Twitter became a stage he could handle more tightly.

It was telling that throughout his tenure, Mr. Trump chose his @realdonaldtrump account as his primary Twitter channel, not his official @Potus account. He understood the power to build his personal brand and separate it from his official duties as president. Twitter gave him a singular outlet to express himself as he is, unfiltered by presidency standards.

He was scrolling through his own Twitter feed, looking at replies for new topics to throw away. He studied Twitter’s trending lists as signals of the direction of speech.

In a way, television became the medium through which he could watch the effects of his tweets.

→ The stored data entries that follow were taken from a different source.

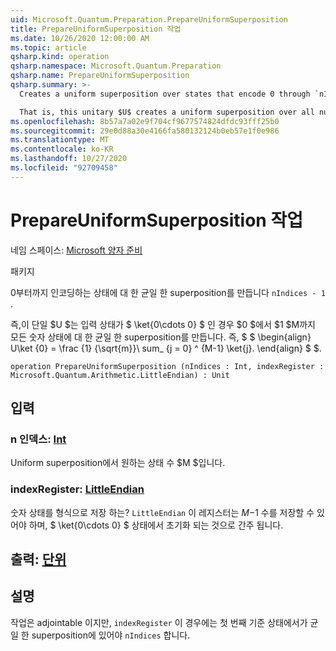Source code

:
 ```yaml
---
uid: Microsoft.Quantum.Preparation.PrepareUniformSuperposition
title: PrepareUniformSuperposition 작업
ms.date: 10/26/2020 12:00:00 AM
ms.topic: article
qsharp.kind: operation
qsharp.namespace: Microsoft.Quantum.Preparation
qsharp.name: PrepareUniformSuperposition
qsharp.summary: >-
  Creates a uniform superposition over states that encode 0 through `nIndices - 1`.

  That is, this unitary $U$ creates a uniform superposition over all number states $0$ to $M-1$, given an input state $\ket{0\cdots 0}$. In other words, $$ \begin{align} U\ket{0}=\frac{1}{\sqrt{M}}\sum_{j=0}^{M-1}\ket{j}. \end{align} $$.
ms.openlocfilehash: 8b57a7a02e9f704cf9677574824dfdc93fff25b0
ms.sourcegitcommit: 29e0d88a30e4166fa580132124b0eb57e1f0e986
ms.translationtype: MT
ms.contentlocale: ko-KR
ms.lasthandoff: 10/27/2020
ms.locfileid: "92709458"
---
```

# <a name="prepareuniformsuperposition-operation"></a>PrepareUniformSuperposition 작업

네임 스페이스: [Microsoft 양자 준비](xref:Microsoft.Quantum.Preparation)

패키지 [](https://nuget.org/packages/)


0부터까지 인코딩하는 상태에 대 한 균일 한 superposition를 만듭니다 `nIndices - 1` .

즉,이 단일 $U $는 입력 상태가 $ \ket{0\cdots 0} $ 인 경우 $0 $에서 $1 $M까지 모든 숫자 상태에 대 한 균일 한 superposition를 만듭니다. 즉, $ $ \begin{align} U\ket {0} = \frac {1} {\sqrt{m}}\ sum_ {j = 0} ^ {M-1} \ket{j}.
\end{align} $ $.

```qsharp
operation PrepareUniformSuperposition (nIndices : Int, indexRegister : Microsoft.Quantum.Arithmetic.LittleEndian) : Unit
```


## <a name="input"></a>입력

### <a name="nindices--int"></a>n 인덱스: [Int](xref:microsoft.quantum.lang-ref.int)

Uniform superposition에서 원하는 상태 수 $M $입니다.


### <a name="indexregister--littleendian"></a>indexRegister: [LittleEndian](xref:Microsoft.Quantum.Arithmetic.LittleEndian)

숫자 상태를 형식으로 저장 하는? `LittleEndian`
이 레지스터는 $M-$1 수를 저장할 수 있어야 하며, $ \ket{0\cdots 0} $ 상태에서 초기화 되는 것으로 간주 됩니다.



## <a name="output--unit"></a>출력: [단위](xref:microsoft.quantum.lang-ref.unit)



## <a name="remarks"></a>설명

작업은 adjointable 이지만, `indexRegister` 이 경우에는 첫 번째 기준 상태에서가 균일 한 superposition에 있어야 `nIndices` 합니다.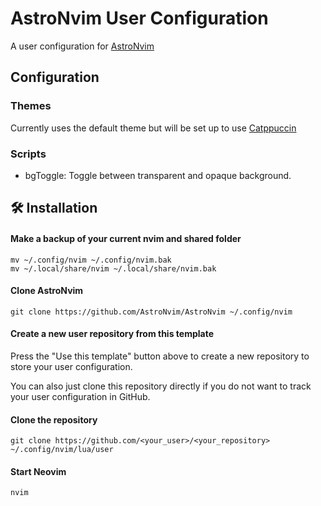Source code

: # AstroNvim User Configuration

A user configuration for [AstroNvim](https://github.com/AstroNvim/AstroNvim)

## Configuration

### Themes

Currently uses the default theme but will be set up to use [Catppuccin](https://github.com/catppuccin/nvim)

### Scripts

- bgToggle: Toggle between transparent and opaque background.

## 🛠️ Installation

#### Make a backup of your current nvim and shared folder

```shell
mv ~/.config/nvim ~/.config/nvim.bak
mv ~/.local/share/nvim ~/.local/share/nvim.bak
```

#### Clone AstroNvim

```shell
git clone https://github.com/AstroNvim/AstroNvim ~/.config/nvim
```

#### Create a new user repository from this template

Press the "Use this template" button above to create a new repository to store your user configuration.

You can also just clone this repository directly if you do not want to track your user configuration in GitHub.

#### Clone the repository

```shell
git clone https://github.com/<your_user>/<your_repository> ~/.config/nvim/lua/user
```

#### Start Neovim

```shell
nvim
```
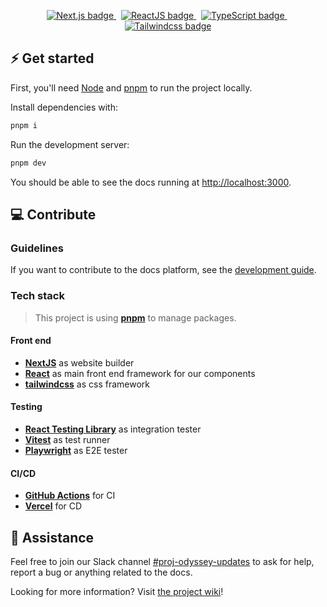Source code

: 
<p align="center">
    <a href="https://nextjs.org/docs"
target="_blank">
        <img src="https://img.shields.io/badge/next.js-000000?style=for-the-badge&logo=nextdotjs&logoColor=white" alt="Next.js badge" />
    </a>&nbsp;
    <a href="https://react.dev/" target="_blank">
        <img src="https://img.shields.io/badge/react-0B1535?style=for-the-badge&logo=react" alt="ReactJS badge" />
    </a>&nbsp;
    <a href="https://www.typescriptlang.org/docs/" target="_blank">
        <img src="https://img.shields.io/badge/typescript-0E2058?style=for-the-badge&logo=typescript" alt="TypeScript badge" />
    </a>&nbsp;
    <a href="https://tailwindcss.com/docs/" target="_blank">
        <img src="https://img.shields.io/badge/tailwindcss-36395A?style=for-the-badge&logo=tailwindcss" alt="Tailwindcss badge" />
    </a>
</p>

## ⚡️ Get started

First, you'll need [Node](https://nodejs.org/en/download) and [pnpm](https://pnpm.io/installation) to run the project locally.

Install dependencies with:

```sh
pnpm i
```

Run the development server:

```sh
pnpm dev
```

You should be able to see the docs running at <http://localhost:3000>.

## 💻 Contribute

### Guidelines

If you want to contribute to the docs platform, see the [development guide](https://algolia.atlassian.net/wiki/spaces/DOC/pages/4494721104/Development+guidelines).

### Tech stack

> This project is using **[pnpm](https://pnpm.io/)** to manage packages.

#### Front end

- **[NextJS](https://nextjs.org/)** as website builder
- **[React](https://react.dev/)** as main front end framework for our components
- **[tailwindcss](https://tailwindcss.com/)** as css framework

#### Testing

- **[React Testing Library](https://testing-library.com/docs/react-testing-library/intro/)** as integration tester
- **[Vitest](https://vitest.dev/)** as test runner
- **[Playwright](https://playwright.dev/)** as E2E tester

#### CI/CD

- **[GitHub Actions](https://github.com/features/actions)** for CI
- **[Vercel](https://www.vercel.com/)** for CD

## 🚒 Assistance

Feel free to join our Slack channel [#proj-odyssey-updates](https://algolia.slack.com/archives/C050M1RL4UR) to ask for help, report a bug or anything related to the docs.

Looking for more information? Visit [the project wiki](https://algolia.atlassian.net/wiki/spaces/DOC/pages/4464935305/Docs+Migration+-+Project+Odyssey)!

The television in her alcove dining room next to the Oval Office was usually lit in the background, catnip for its brief attention span. He consumed much of his information and watched the coverage of his tweets.

Trump’s White House aides have said he loves to tweet and then watch the chyrons on cable news channels change quickly in response. For a 70-year-old whose closest allies and helpers say he often exhibits the emotional development of a preteen, and for whom the attention has been astonishing, the instant gratification of his tweets was hard to match.